We are at work. Yes. We landed our rig in Wauchula, slightly west of the center of Florida and 50 miles east of the city of Bradenton. We have set up shop as Workampers at the SKP Resort (SKP stands for Escapees, get it!) Jo works in the office for a day and a half on the weekends, checking in travelers, sorting mail, etc. I work Saturdays, Sundays and Mondays. My job description is a pot-potpourri of doing a little electrical work (rebuilding circuit-breakers and plugs for the various sites), lawn mowing with a giant machine, pool water testing and helping incoming campers back their rigs onto the lots.

I work for the president of the co-op, a decent, mild-mannered fellow who hails from Michigan. Jo works for the office manager whom she replaces on the weekends.

We receive a small stipend for our work. But the best part is we get our site at no cost, along with free electricity and free laundromat.

This is a little village of 126 home sites. Some of the homes are mobile homes that don't more. Others are rigs like our's. A handful are ancient Greyhound buses from the '50s and '60s that have been converted to homes. I met up with the owner of one, his name is Swede, when I pulled the handle off my weed-whacker machine while struggling to get the motor to start.

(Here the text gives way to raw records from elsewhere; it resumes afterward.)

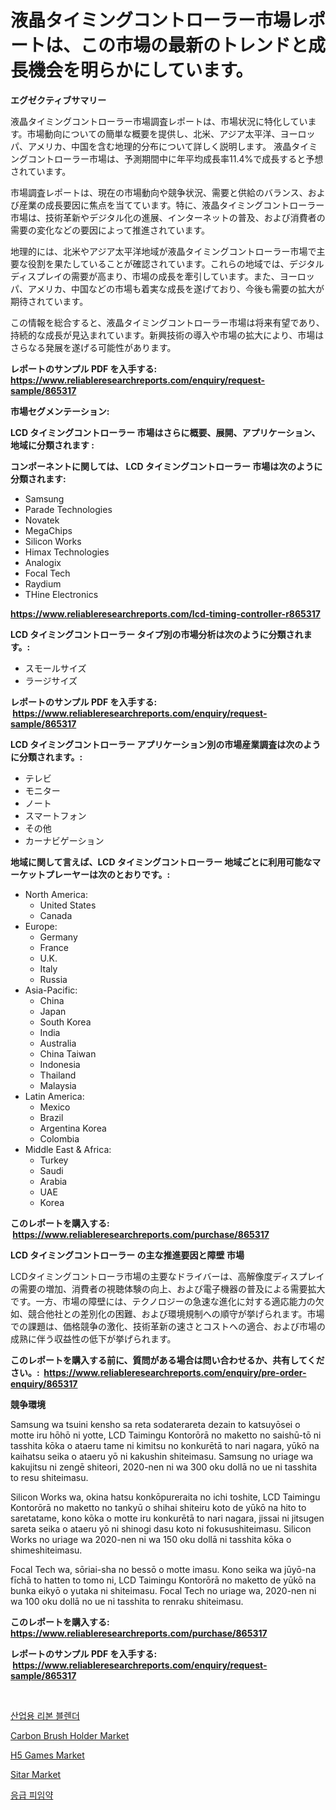 <p><h1>液晶タイミングコントローラー市場レポートは、この市場の最新のトレンドと成長機会を明らかにしています。</h1></p><p><strong>エグゼクティブサマリー</strong></p>
<p><p>液晶タイミングコントローラー市場調査レポートは、市場状況に特化しています。市場動向についての簡単な概要を提供し、北米、アジア太平洋、ヨーロッパ、アメリカ、中国を含む地理的分布について詳しく説明します。 液晶タイミングコントローラー市場は、予測期間中に年平均成長率11.4%で成長すると予想されています。</p><p>市場調査レポートは、現在の市場動向や競争状況、需要と供給のバランス、および産業の成長要因に焦点を当てています。特に、液晶タイミングコントローラー市場は、技術革新やデジタル化の進展、インターネットの普及、および消費者の需要の変化などの要因によって推進されています。</p><p>地理的には、北米やアジア太平洋地域が液晶タイミングコントローラー市場で主要な役割を果たしていることが確認されています。これらの地域では、デジタルディスプレイの需要が高まり、市場の成長を牽引しています。また、ヨーロッパ、アメリカ、中国などの市場も着実な成長を遂げており、今後も需要の拡大が期待されています。</p><p>この情報を総合すると、液晶タイミングコントローラー市場は将来有望であり、持続的な成長が見込まれています。新興技術の導入や市場の拡大により、市場はさらなる発展を遂げる可能性があります。</p></p>
<p><strong>レポートのサンプル PDF を入手する: <a href="https://www.reliableresearchreports.com/enquiry/request-sample/865317">https://www.reliableresearchreports.com/enquiry/request-sample/865317</a></strong></p>
<p><strong>市場セグメンテーション:</strong></p>
<p><strong> LCD タイミングコントローラー 市場はさらに概要、展開、アプリケーション、地域に分類されます :</strong></p>
<p><strong>コンポーネントに関しては、 LCD タイミングコントローラー 市場は次のように分類されます: &nbsp;</strong></p>
<p><ul><li>Samsung</li><li>Parade Technologies</li><li>Novatek</li><li>MegaChips</li><li>Silicon Works</li><li>Himax Technologies</li><li>Analogix</li><li>Focal Tech</li><li>Raydium</li><li>THine Electronics</li></ul></p>
<p><strong><a href="https://www.reliableresearchreports.com/lcd-timing-controller-r865317">https://www.reliableresearchreports.com/lcd-timing-controller-r865317</a></strong></p>
<p><strong> LCD タイミングコントローラー タイプ別の市場分析は次のように分類されます。:</strong></p>
<p><ul><li>スモールサイズ</li><li>ラージサイズ</li></ul></p>
<p><strong>レポートのサンプル PDF を入手する: &nbsp;<a href="https://www.reliableresearchreports.com/enquiry/request-sample/865317">https://www.reliableresearchreports.com/enquiry/request-sample/865317</a></strong></p>
<p><strong> LCD タイミングコントローラー アプリケーション別の市場産業調査は次のように分類されます。:</strong></p>
<p><ul><li>テレビ</li><li>モニター</li><li>ノート</li><li>スマートフォン</li><li>その他</li><li>カーナビゲーション</li></ul></p>
<p><strong>地域に関して言えば、LCD タイミングコントローラー 地域ごとに利用可能なマーケットプレーヤーは次のとおりです。:</strong></p>
<p><ul>
    <li>
        North America:
        <ul>
            <li>United States</li>
            <li>Canada</li>
        </ul>
    </li>
    <li>
        Europe:
        <ul>
            <li>Germany</li>
            <li>France</li>
            <li>U.K.</li>
            <li>Italy</li>
            <li>Russia</li>
        </ul>
    </li>
    <li>
        Asia-Pacific:
        <ul>
            <li>China</li>
            <li>Japan</li>
            <li>South Korea</li>
            <li>India</li>
            <li>Australia</li>
            <li>China Taiwan</li>
            <li>Indonesia</li>
            <li>Thailand</li>
            <li>Malaysia</li>
        </ul>
    </li>
    <li>
        Latin America:
        <ul>
            <li>Mexico</li>
            <li>Brazil</li>
            <li>Argentina Korea</li>
            <li>Colombia</li>
        </ul>
    </li>
    <li>
        Middle East & Africa:
        <ul>
            <li>Turkey</li>
            <li>Saudi</li>
            <li>Arabia</li>
            <li>UAE</li>
            <li>Korea</li>
        </ul>
    </li>
    </ul></p>
<p><strong>このレポートを購入する: &nbsp;<a href="https://www.reliableresearchreports.com/purchase/865317">https://www.reliableresearchreports.com/purchase/865317</a></strong></p>
<p><strong>LCD タイミングコントローラー の主な推進要因と障壁 市場</strong></p>
<p><p>LCDタイミングコントローラ市場の主要なドライバーは、高解像度ディスプレイの需要の増加、消費者の視聴体験の向上、および電子機器の普及による需要拡大です。一方、市場の障壁には、テクノロジーの急速な進化に対する適応能力の欠如、競合他社との差別化の困難、および環境規制への順守が挙げられます。市場での課題は、価格競争の激化、技術革新の速さとコストへの適合、および市場の成熟に伴う収益性の低下が挙げられます。</p></p>
<p><strong>このレポートを購入する前に、質問がある場合は問い合わせるか、共有してください。:&nbsp; <a href="https://www.reliableresearchreports.com/enquiry/pre-order-enquiry/865317">https://www.reliableresearchreports.com/enquiry/pre-order-enquiry/865317</a></strong></p>
<p><strong>競争環境</strong></p>
<p><p>Samsung wa tsuini kensho sa reta sodaterareta dezain to katsuyōsei o motte iru hōhō ni yotte, LCD Taimingu Kontorōrā no maketto no saishū-tō ni tasshita kōka o ataeru tame ni kimitsu no konkurētā to nari nagara, yūkō na kaihatsu seika o ataeru yō ni kakushin shiteimasu. Samsung no uriage wa kakujitsu ni zengē shiteori, 2020-nen ni wa 300 oku dollā no ue ni tasshita to resu shiteimasu.</p><p>Silicon Works wa, okina hatsu konkōpureraita no ichi toshite, LCD Taimingu Kontorōrā no maketto no tankyū o shihai shiteiru koto de yūkō na hito to saretatame, kono kōka o motte iru konkurētā to nari nagara, jissai ni jitsugen sareta seika o ataeru yō ni shinogi dasu koto ni fokusushiteimasu. Silicon Works no uriage wa 2020-nen ni wa 150 oku dollā ni tasshita kōka o shimeshiteimasu.</p><p>Focal Tech wa, sōriai-sha no bessō o motte imasu. Kono seika wa jūyō-na fīchā to hatten to tomo ni, LCD Taimingu Kontorōrā no maketto de yūkō na bunka eikyō o yutaka ni shiteimasu. Focal Tech no uriage wa, 2020-nen ni wa 100 oku dollā no ue ni tasshita to renraku shiteimasu.</p></p>
<p><strong>このレポートを購入する: &nbsp; <a href="https://www.reliableresearchreports.com/purchase/865317">https://www.reliableresearchreports.com/purchase/865317</a></strong></p>
<p><strong>レポートのサンプル PDF を入手する: &nbsp;<a href="https://www.reliableresearchreports.com/enquiry/request-sample/865317">https://www.reliableresearchreports.com/enquiry/request-sample/865317</a></strong><strong></strong></p>
<p>&nbsp;</p>
<p><p><a href="https://github.com/KellyLyncyh543964/Market-Research-Report-List-1/blob/main/624779660657.md">산업용 리본 블렌더</a></p><p><a href="https://www.linkedin.com/pulse/carbon-brush-holder-market-outlook-industry-overview-aiike?trackingId=HAaX5sB3au48c3ISKj0A3g%3D%3D">Carbon Brush Holder Market</a></p><p><a href="https://github.com/lataunyatinikmelvin59ilbd0dv/Market-Research-Report-List-2/blob/main/h5-games-market.md">H5 Games Market</a></p><p><a href="https://issuu.com/reportprime-2/docs/sitar-market-size-2030.pptx">Sitar Market</a></p><p><a href="https://github.com/rcabello548/Market-Research-Report-List-1/blob/main/670938160673.md">응급 피임약</a></p></p>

Swede was puttering in the workshop when I brought it in for fixing and he drove with me to his lot and rummaged in the basement of his 1956 Greyhound bus. He still drives the bus down from the north each year, although he says it's getting harder to do this as he and the bus get up in years. He eventually came up with a temporary solution to the weed-whacker by tying the pull-string onto a nail and then taping the nail to the plastic handle.

Down the road, next to the office, there's a couple who have a pair of skis screwed to the wall of their mobile home. He spends his day in the glassed-in Florida room keeping a checklist of who comes and goes. Why does he do this? No one seems to know. He just likes keeping tabs on everyone. He doesn't give the notes to anyone. Just sits there all day long, noting who comes in and who goes out of the resort.

Over in the back area of the park, we have two Sand-hill Cranes who commute in each autumn and spend the winter here. Last year, they gave birth to two chicks so it's going to be interesting to see whether they return from the north with their chicks this year. No sign of them yet.

We have three great-horned owls that hang out on the power poles and swoop silently in the night to capture their prey.

As one of our first projects in our new location, I have redesigned the front area of our rig, under the dash. We eliminated our old cathode tube TV a couple of years back, but found the new LCD TV, while thin and elegant, was thin on sound. So I installed a new sound system under the set, adding awesome bass and increased volume. The cats were thrilled by opening the hole behind the TV set and they took the opportunity to explore this great cavity before it was filled in with my new sound system.